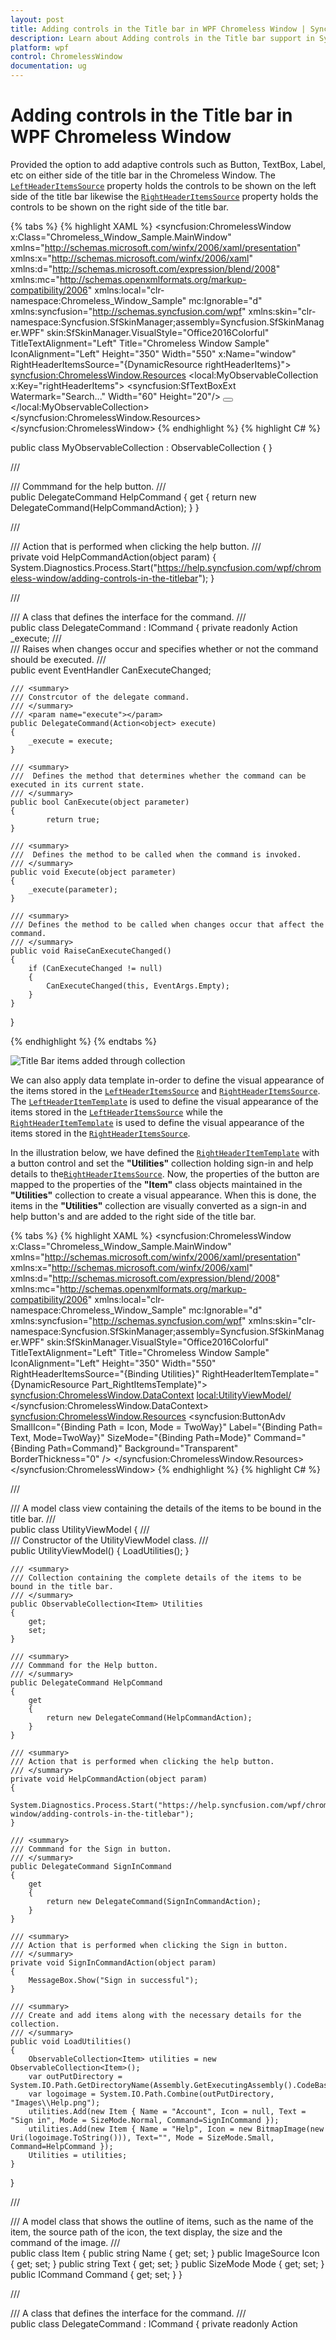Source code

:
 ```yaml
---
layout: post
title: Adding controls in the Title bar in WPF Chromeless Window | Syncfusion
description: Learn about Adding controls in the Title bar support in Syncfusion WPF Chromeless Window control and more.
platform: wpf
control: ChromelessWindow
documentation: ug
---
```

# Adding controls in the Title bar in WPF Chromeless Window

Provided the option to add adaptive controls such as Button, TextBox, Label, etc on either side of the title bar in the Chromeless Window. The [`LeftHeaderItemsSource`](https://help.syncfusion.com/cr/wpf/Syncfusion.Windows.Shared.ChromelessWindow.html#Syncfusion_Windows_Shared_ChromelessWindow_LeftHeaderItemsSource) property holds the controls to be shown on the left side of the title bar likewise the [`RightHeaderItemsSource`](https://help.syncfusion.com/cr/wpf/Syncfusion.Windows.Shared.ChromelessWindow.html#Syncfusion_Windows_Shared_ChromelessWindow_RightHeaderItemsSource) property holds the controls to be shown on the right side of the title bar.

{% tabs %}
{% highlight XAML %}
<syncfusion:ChromelessWindow x:Class="Chromeless_Window_Sample.MainWindow"
        xmlns="http://schemas.microsoft.com/winfx/2006/xaml/presentation"
        xmlns:x="http://schemas.microsoft.com/winfx/2006/xaml"
        xmlns:d="http://schemas.microsoft.com/expression/blend/2008"
        xmlns:mc="http://schemas.openxmlformats.org/markup-compatibility/2006"
        xmlns:local="clr-namespace:Chromeless_Window_Sample"
        mc:Ignorable="d" xmlns:syncfusion="http://schemas.syncfusion.com/wpf"
        xmlns:skin="clr-namespace:Syncfusion.SfSkinManager;assembly=Syncfusion.SfSkinManager.WPF"
        skin:SfSkinManager.VisualStyle="Office2016Colorful" TitleTextAlignment="Left"
        Title="Chromeless Window Sample" IconAlignment="Left" Height="350" Width="550" x:Name="window"
         RightHeaderItemsSource="{DynamicResource rightHeaderItems}">
    <syncfusion:ChromelessWindow.Resources>
        <local:MyObservableCollection x:Key="rightHeaderItems">
            <syncfusion:SfTextBoxExt Watermark="Search..." Width="60" Height="20"/>
            <Button x:Name="help" Width="22" Height="22" Background="Transparent" Command="{Binding Path=HelpCommand, ElementName=window}" BorderThickness="0" >
                <Path Data="M3.9400001,13.238 L5.5349999,13.238 5.5349999,14.833 3.9400001,14.833 z M4.7539988,0 C6.2060028,8.8817842E-16 7.3750015,0.39599991 8.2300044,1.1770003 9.0749989,1.9500008 9.5039998,2.8959999 9.5039998,3.9900017 9.5039998,4.6220016 9.3539982,5.2110023 9.0599995,5.743 8.7549992,6.2900009 8.1419993,6.9750023 7.2350021,7.7770004 6.5800033,8.3570023 6.1620041,8.7770004 5.9580017,9.0590019 5.7429972,9.3530006 5.5830012,9.6930008 5.4789973,10.070999 5.3929988,10.394001 5.3399974,10.871002 5.3170024,11.521999 L4.0500041,11.521999 C4.0479975,11.409 4.0459986,11.316002 4.0459986,11.244999 4.0459986,10.528 4.1480036,9.9029999 4.3499995,9.387001 4.4899989,9.0110016 4.7289973,8.618 5.0599986,8.2180023 5.310998,7.9189987 5.7679992,7.4770012 6.4180008,6.9049988 7.1190048,6.2859993 7.5660034,5.7989998 7.7829991,5.4169998 8.0100032,5.0200005 8.1240016,4.5839996 8.1240016,4.1189995 8.1240016,3.288002 7.796999,2.5480003 7.1510025,1.9220008 6.5110031,1.2989998 5.7139979,0.98400116&#xd;&#xa;4.784997,0.9840011 3.8870018,0.98400116 3.1250005,1.2709999 2.5199972,1.8380011 1.9710011,2.3500004 1.5930027,3.1230011 1.3939974,4.1389999 L0,3.9729996 C0.19999708,2.7350006 0.6869967,1.7670002 1.4499972,1.0950012 2.2720037,0.36900139 3.3850029,8.8817842E-16 4.7539988,0 z" 
                      Fill="#FF595858" HorizontalAlignment="Left" Height="11" Stretch="Fill" VerticalAlignment="Top" Width="7.504" />
            </Button>
        </local:MyObservableCollection>
    </syncfusion:ChromelessWindow.Resources>
    <Grid>
    </Grid>
</syncfusion:ChromelessWindow>
{% endhighlight %}
{% highlight C# %}

public class MyObservableCollection : ObservableCollection<object> { }

/// <summary>
/// Commmand for the help button.
/// </summary>
public DelegateCommand HelpCommand
{
    get
    {
        return new DelegateCommand(HelpCommandAction);
    }
}

/// <summary>
/// Action that is performed when clicking the help button.
/// </summary>
private void HelpCommandAction(object param)
{
    System.Diagnostics.Process.Start("https://help.syncfusion.com/wpf/chromeless-window/adding-controls-in-the-titlebar");
}

/// <summary>
/// A class that defines the interface for the command.
/// </summary>
public class DelegateCommand : ICommand
{
    private readonly Action<object> _execute;
    /// <summary>
    /// Raises when changes occur and specifies whether or not the command should be executed.
    /// </summary>
    public event EventHandler CanExecuteChanged;

    /// <summary>
    /// Constrcutor of the delegate command.
    /// </summary>
    /// <param name="execute"></param>
    public DelegateCommand(Action<object> execute)
    {
        _execute = execute;
    }

    /// <summary>
    ///  Defines the method that determines whether the command can be executed in its current state.
    /// </summary>
    public bool CanExecute(object parameter)
    {
            return true;
    }

    /// <summary>
    ///  Defines the method to be called when the command is invoked.
    /// </summary>
    public void Execute(object parameter)
    {
        _execute(parameter);
    }

    /// <summary>
    /// Defines the method to be called when changes occur that affect the command.
    /// </summary>
    public void RaiseCanExecuteChanged()
    {
        if (CanExecuteChanged != null)
        {
            CanExecuteChanged(this, EventArgs.Empty);
        }
    }
}

{% endhighlight %}
{% endtabs %}

![Title Bar items added through collection](Getting-Started_images/Title-bar-items-using-collection.png)

We can also apply data template in-order to define the visual appearance of the items stored in the [`LeftHeaderItemsSource`](https://help.syncfusion.com/cr/wpf/Syncfusion.Windows.Shared.ChromelessWindow.html#Syncfusion_Windows_Shared_ChromelessWindow_LeftHeaderItemsSource) and [`RightHeaderItemsSource`](https://help.syncfusion.com/cr/wpf/Syncfusion.Windows.Shared.ChromelessWindow.html#Syncfusion_Windows_Shared_ChromelessWindow_RightHeaderItemsSource). The [`LeftHeaderItemTemplate`](https://help.syncfusion.com/cr/wpf/Syncfusion.Windows.Shared.ChromelessWindow.html#Syncfusion_Windows_Shared_ChromelessWindow_LeftHeaderItemTemplate) is used to define the visual appearance of the items stored in the [`LeftHeaderItemsSource`](https://help.syncfusion.com/cr/wpf/Syncfusion.Windows.Shared.ChromelessWindow.html#Syncfusion_Windows_Shared_ChromelessWindow_LeftHeaderItemsSource) while the [`RightHeaderItemTemplate`](https://help.syncfusion.com/cr/wpf/Syncfusion.Windows.Shared.ChromelessWindow.html#Syncfusion_Windows_Shared_ChromelessWindow_RightHeaderItemTemplate) is used to define the visual appearance of the items stored in the [`RightHeaderItemsSource`](https://help.syncfusion.com/cr/wpf/Syncfusion.Windows.Shared.ChromelessWindow.html#Syncfusion_Windows_Shared_ChromelessWindow_RightHeaderItemsSource).

In the illustration below, we have defined the [`RightHeaderItemTemplate`](https://help.syncfusion.com/cr/wpf/Syncfusion.Windows.Shared.ChromelessWindow.html#Syncfusion_Windows_Shared_ChromelessWindow_RightHeaderItemTemplate) with a button control and set the **"Utilities"** collection holding sign-in and help details to the[`RightHeaderItemsSource`](https://help.syncfusion.com/cr/wpf/Syncfusion.Windows.Shared.ChromelessWindow.html#Syncfusion_Windows_Shared_ChromelessWindow_RightHeaderItemsSource). Now, the properties of the button are mapped to the properties of the **"Item"** class objects maintained in the **"Utilities"** collection to create a visual appearance. When this is done, the items in the **"Utilities"** collection are visually converted as a sign-in and help button's and are added to the right side of the title bar.

{% tabs %}
{% highlight XAML %}
<syncfusion:ChromelessWindow x:Class="Chromeless_Window_Sample.MainWindow"
        xmlns="http://schemas.microsoft.com/winfx/2006/xaml/presentation"
        xmlns:x="http://schemas.microsoft.com/winfx/2006/xaml"
        xmlns:d="http://schemas.microsoft.com/expression/blend/2008"
        xmlns:mc="http://schemas.openxmlformats.org/markup-compatibility/2006"
        xmlns:local="clr-namespace:Chromeless_Window_Sample"
        mc:Ignorable="d" xmlns:syncfusion="http://schemas.syncfusion.com/wpf"
        xmlns:skin="clr-namespace:Syncfusion.SfSkinManager;assembly=Syncfusion.SfSkinManager.WPF"
        skin:SfSkinManager.VisualStyle="Office2016Colorful" TitleTextAlignment="Left"
        Title="Chromeless Window Sample" IconAlignment="Left" Height="350" Width="550"
        RightHeaderItemsSource="{Binding Utilities}" RightHeaderItemTemplate="{DynamicResource Part_RightItemsTemplate}">
    <syncfusion:ChromelessWindow.DataContext>
        <local:UtilityViewModel/>
    </syncfusion:ChromelessWindow.DataContext>
    <syncfusion:ChromelessWindow.Resources>
        <DataTemplate x:Key="Part_RightItemsTemplate">
            <Grid>
                <syncfusion:ButtonAdv SmallIcon="{Binding Path = Icon, Mode = TwoWay}" Label="{Binding Path= Text, Mode=TwoWay}" SizeMode="{Binding Path=Mode}" Command="{Binding Path=Command}" Background="Transparent" BorderThickness="0" />
            </Grid>
        </DataTemplate>
    </syncfusion:ChromelessWindow.Resources>
    <Grid>
    </Grid>
</syncfusion:ChromelessWindow>
{% endhighlight %}
{% highlight C# %}

/// <summary>
/// A model class view containing the details of the items to be bound in the title bar.
/// </summary>
public class UtilityViewModel
{
    /// <summary>
    /// Constructor of the UtilityViewModel class.
    /// </summary>
    public UtilityViewModel()
    {
        LoadUtilities();
    }

    /// <summary>
    /// Collection containing the complete details of the items to be bound in the title bar.
    /// </summary>
    public ObservableCollection<Item> Utilities
    {
        get;
        set;
    }

    /// <summary>
    /// Commmand for the Help button.
    /// </summary>
    public DelegateCommand HelpCommand
    {
        get
        {
            return new DelegateCommand(HelpCommandAction);
        }
    }

    /// <summary>
    /// Action that is performed when clicking the help button.
    /// </summary>
    private void HelpCommandAction(object param)
    {
        System.Diagnostics.Process.Start("https://help.syncfusion.com/wpf/chromeless-window/adding-controls-in-the-titlebar");
    }

    /// <summary>
    /// Commmand for the Sign in button.
    /// </summary>
    public DelegateCommand SignInCommand
    {
        get
        {
            return new DelegateCommand(SignInCommandAction);
        }
    }

    /// <summary>
    /// Action that is performed when clicking the Sign in button.
    /// </summary>
    private void SignInCommandAction(object param)
    {
        MessageBox.Show("Sign in successful");
    }

    /// <summary>
    /// Create and add items along with the necessary details for the collection.
    /// </summary>
    public void LoadUtilities()
    {
        ObservableCollection<Item> utilities = new ObservableCollection<Item>();
        var outPutDirectory = System.IO.Path.GetDirectoryName(Assembly.GetExecutingAssembly().CodeBase);
        var logoimage = System.IO.Path.Combine(outPutDirectory, "Images\\Help.png");
        utilities.Add(new Item { Name = "Account", Icon = null, Text = "Sign in", Mode = SizeMode.Normal, Command=SignInCommand });
        utilities.Add(new Item { Name = "Help", Icon = new BitmapImage(new Uri(logoimage.ToString())), Text="", Mode = SizeMode.Small, Command=HelpCommand });
        Utilities = utilities;
    }
}

/// <summary>
/// A model class that shows the outline of items, such as the name of the item, the source path of the icon, the text display, the size and the command of the image.
/// </summary>
public class Item
{
    public string Name
    {
        get; set;
    }
    public ImageSource Icon
    {
        get; set;
    }
    public string Text
    {
        get; set;
    }
    public SizeMode Mode
    {
        get; set;
    }
    public ICommand Command
    {
        get; set;
    }
}

/// <summary>
/// A class that defines the interface for the command.
/// </summary>
public class DelegateCommand : ICommand
{
    private readonly Action<object> _execute;
    /// <summary>
    /// Raises when changes occur and specifies whether or not the command should be executed.
    /// </summary>
    public event EventHandler CanExecuteChanged;

    /// <summary>
    /// Constrcutor of the Delegate command
    /// </summary>
    /// <param name="execute"></param>
    public DelegateCommand(Action<object> execute)
    {
        _execute = execute;
    }

    /// <summary>
    ///  Defines the method that determines whether the command can be executed in its current state.
    /// </summary>
    public bool CanExecute(object parameter)
    {
            return true;
    }

    /// <summary>
    ///  Defines the method to be called when the command is invoked.
    /// </summary>
    public void Execute(object parameter)
    {
        _execute(parameter);
    }

    /// <summary>
    /// Defines the method to be called when changes occur that affect the command.
    /// </summary>
    public void RaiseCanExecuteChanged()
    {
        if (CanExecuteChanged != null)
        {
            CanExecuteChanged(this, EventArgs.Empty);
        }
    }
}




{% endhighlight %}
{% endtabs %}

![Template applied to the items source](Getting-Started_images/Title-bar-items-using-Template.png)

#### [ASSIGNMENT]
Copy every line from the records above that contains the string "Transparent".

#### [ANSWER TO THIS TASK]
            <Button x:Name="help" Width="22" Height="22" Background="Transparent" Command="{Binding Path=HelpCommand, ElementName=window}" BorderThickness="0" >
                <syncfusion:ButtonAdv SmallIcon="{Binding Path = Icon, Mode = TwoWay}" Label="{Binding Path= Text, Mode=TwoWay}" SizeMode="{Binding Path=Mode}" Command="{Binding Path=Command}" Background="Transparent" BorderThickness="0" />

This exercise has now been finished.